[Opening INPUT DATA section]
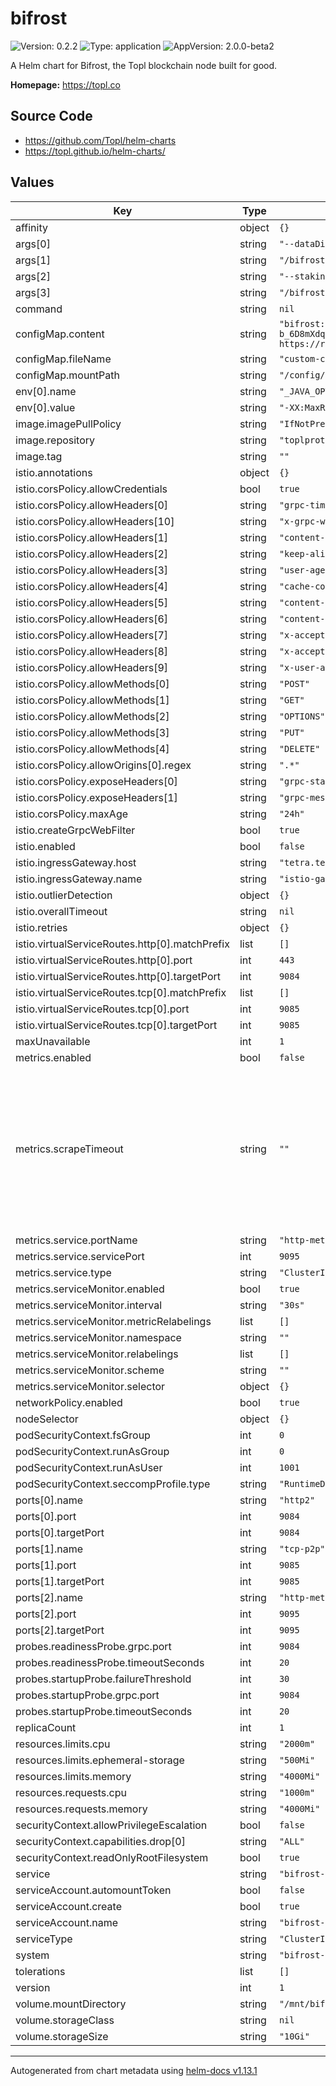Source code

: # bifrost

![Version: 0.2.2](https://img.shields.io/badge/Version-0.2.2-informational?style=flat-square) ![Type: application](https://img.shields.io/badge/Type-application-informational?style=flat-square) ![AppVersion: 2.0.0-beta2](https://img.shields.io/badge/AppVersion-2.0.0--beta2-informational?style=flat-square)

A Helm chart for Bifrost, the Topl blockchain node built for good.

**Homepage:** <https://topl.co>

## Source Code

* <https://github.com/Topl/helm-charts>
* <https://topl.github.io/helm-charts/>

## Values

| Key | Type | Default | Description |
|-----|------|---------|-------------|
| affinity | object | `{}` |  |
| args[0] | string | `"--dataDir"` |  |
| args[1] | string | `"/bifrost/data"` |  |
| args[2] | string | `"--stakingDir"` |  |
| args[3] | string | `"/bifrost/staking"` |  |
| command | string | `nil` |  |
| configMap.content | string | `"bifrost:\n  big-bang:\n    type: public\n    genesis-id: b_6D8mXdqjsGrJbnXf6PqfWQrdTfKr3U5nbLGJGyYVgjqs\n    source-path: https://raw.githubusercontent.com/Topl/Genesis_Testnets/main/testnet0/\n"` |  |
| configMap.fileName | string | `"custom-config.yaml"` |  |
| configMap.mountPath | string | `"/config/bifrost-config"` |  |
| env[0].name | string | `"_JAVA_OPTIONS"` |  |
| env[0].value | string | `"-XX:MaxRAMPercentage=70.0 -XX:ActiveProcessorCount=4"` |  |
| image.imagePullPolicy | string | `"IfNotPresent"` |  |
| image.repository | string | `"toplprotocol/bifrost-node"` |  |
| image.tag | string | `""` |  |
| istio.annotations | object | `{}` |  |
| istio.corsPolicy.allowCredentials | bool | `true` |  |
| istio.corsPolicy.allowHeaders[0] | string | `"grpc-timeout"` |  |
| istio.corsPolicy.allowHeaders[10] | string | `"x-grpc-web"` |  |
| istio.corsPolicy.allowHeaders[1] | string | `"content-type"` |  |
| istio.corsPolicy.allowHeaders[2] | string | `"keep-alive"` |  |
| istio.corsPolicy.allowHeaders[3] | string | `"user-agent"` |  |
| istio.corsPolicy.allowHeaders[4] | string | `"cache-control"` |  |
| istio.corsPolicy.allowHeaders[5] | string | `"content-type"` |  |
| istio.corsPolicy.allowHeaders[6] | string | `"content-transfer-encoding"` |  |
| istio.corsPolicy.allowHeaders[7] | string | `"x-accept-content-transfer-encoding"` |  |
| istio.corsPolicy.allowHeaders[8] | string | `"x-accept-response-streaming"` |  |
| istio.corsPolicy.allowHeaders[9] | string | `"x-user-agent"` |  |
| istio.corsPolicy.allowMethods[0] | string | `"POST"` |  |
| istio.corsPolicy.allowMethods[1] | string | `"GET"` |  |
| istio.corsPolicy.allowMethods[2] | string | `"OPTIONS"` |  |
| istio.corsPolicy.allowMethods[3] | string | `"PUT"` |  |
| istio.corsPolicy.allowMethods[4] | string | `"DELETE"` |  |
| istio.corsPolicy.allowOrigins[0].regex | string | `".*"` |  |
| istio.corsPolicy.exposeHeaders[0] | string | `"grpc-status"` |  |
| istio.corsPolicy.exposeHeaders[1] | string | `"grpc-message"` |  |
| istio.corsPolicy.maxAge | string | `"24h"` |  |
| istio.createGrpcWebFilter | bool | `true` |  |
| istio.enabled | bool | `false` |  |
| istio.ingressGateway.host | string | `"tetra.testnet.torus.topl.tech"` |  |
| istio.ingressGateway.name | string | `"istio-gateways/bifrost-gateway"` |  |
| istio.outlierDetection | object | `{}` |  |
| istio.overallTimeout | string | `nil` |  |
| istio.retries | object | `{}` |  |
| istio.virtualServiceRoutes.http[0].matchPrefix | list | `[]` |  |
| istio.virtualServiceRoutes.http[0].port | int | `443` |  |
| istio.virtualServiceRoutes.http[0].targetPort | int | `9084` |  |
| istio.virtualServiceRoutes.tcp[0].matchPrefix | list | `[]` |  |
| istio.virtualServiceRoutes.tcp[0].port | int | `9085` |  |
| istio.virtualServiceRoutes.tcp[0].targetPort | int | `9085` |  |
| maxUnavailable | int | `1` |  |
| metrics.enabled | bool | `false` |  |
| metrics.scrapeTimeout | string | `""` | Prometheus ServiceMonitor scrapeTimeout. If empty, Prometheus uses the global scrape timeout unless it is less than the target's scrape interval value in which the latter is used. |
| metrics.service.portName | string | `"http-metrics"` |  |
| metrics.service.servicePort | int | `9095` |  |
| metrics.service.type | string | `"ClusterIP"` |  |
| metrics.serviceMonitor.enabled | bool | `true` |  |
| metrics.serviceMonitor.interval | string | `"30s"` |  |
| metrics.serviceMonitor.metricRelabelings | list | `[]` |  |
| metrics.serviceMonitor.namespace | string | `""` |  |
| metrics.serviceMonitor.relabelings | list | `[]` |  |
| metrics.serviceMonitor.scheme | string | `""` |  |
| metrics.serviceMonitor.selector | object | `{}` |  |
| networkPolicy.enabled | bool | `true` |  |
| nodeSelector | object | `{}` |  |
| podSecurityContext.fsGroup | int | `0` |  |
| podSecurityContext.runAsGroup | int | `0` |  |
| podSecurityContext.runAsUser | int | `1001` |  |
| podSecurityContext.seccompProfile.type | string | `"RuntimeDefault"` |  |
| ports[0].name | string | `"http2"` |  |
| ports[0].port | int | `9084` |  |
| ports[0].targetPort | int | `9084` |  |
| ports[1].name | string | `"tcp-p2p"` |  |
| ports[1].port | int | `9085` |  |
| ports[1].targetPort | int | `9085` |  |
| ports[2].name | string | `"http-metrics"` |  |
| ports[2].port | int | `9095` |  |
| ports[2].targetPort | int | `9095` |  |
| probes.readinessProbe.grpc.port | int | `9084` |  |
| probes.readinessProbe.timeoutSeconds | int | `20` |  |
| probes.startupProbe.failureThreshold | int | `30` |  |
| probes.startupProbe.grpc.port | int | `9084` |  |
| probes.startupProbe.timeoutSeconds | int | `20` |  |
| replicaCount | int | `1` |  |
| resources.limits.cpu | string | `"2000m"` |  |
| resources.limits.ephemeral-storage | string | `"500Mi"` |  |
| resources.limits.memory | string | `"4000Mi"` |  |
| resources.requests.cpu | string | `"1000m"` |  |
| resources.requests.memory | string | `"4000Mi"` |  |
| securityContext.allowPrivilegeEscalation | bool | `false` |  |
| securityContext.capabilities.drop[0] | string | `"ALL"` |  |
| securityContext.readOnlyRootFilesystem | bool | `true` |  |
| service | string | `"bifrost-node"` |  |
| serviceAccount.automountToken | bool | `false` |  |
| serviceAccount.create | bool | `true` |  |
| serviceAccount.name | string | `"bifrost-node"` |  |
| serviceType | string | `"ClusterIP"` |  |
| system | string | `"bifrost-node"` |  |
| tolerations | list | `[]` |  |
| version | int | `1` |  |
| volume.mountDirectory | string | `"/mnt/bifrost/"` |  |
| volume.storageClass | string | `nil` |  |
| volume.storageSize | string | `"10Gi"` |  |

----------------------------------------------
Autogenerated from chart metadata using [helm-docs v1.13.1](https://github.com/norwoodj/helm-docs/releases/v1.13.1)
[Closing INPUT DATA section]
▸ AIM OF THE TASK:
Where in the listing does the string "resources" appear? Copy every line that has it.

▸ TASK RESPONSE:
| resources.limits.cpu | string | `"2000m"` |  |
| resources.limits.ephemeral-storage | string | `"500Mi"` |  |
| resources.limits.memory | string | `"4000Mi"` |  |
| resources.requests.cpu | string | `"1000m"` |  |
| resources.requests.memory | string | `"4000Mi"` |  |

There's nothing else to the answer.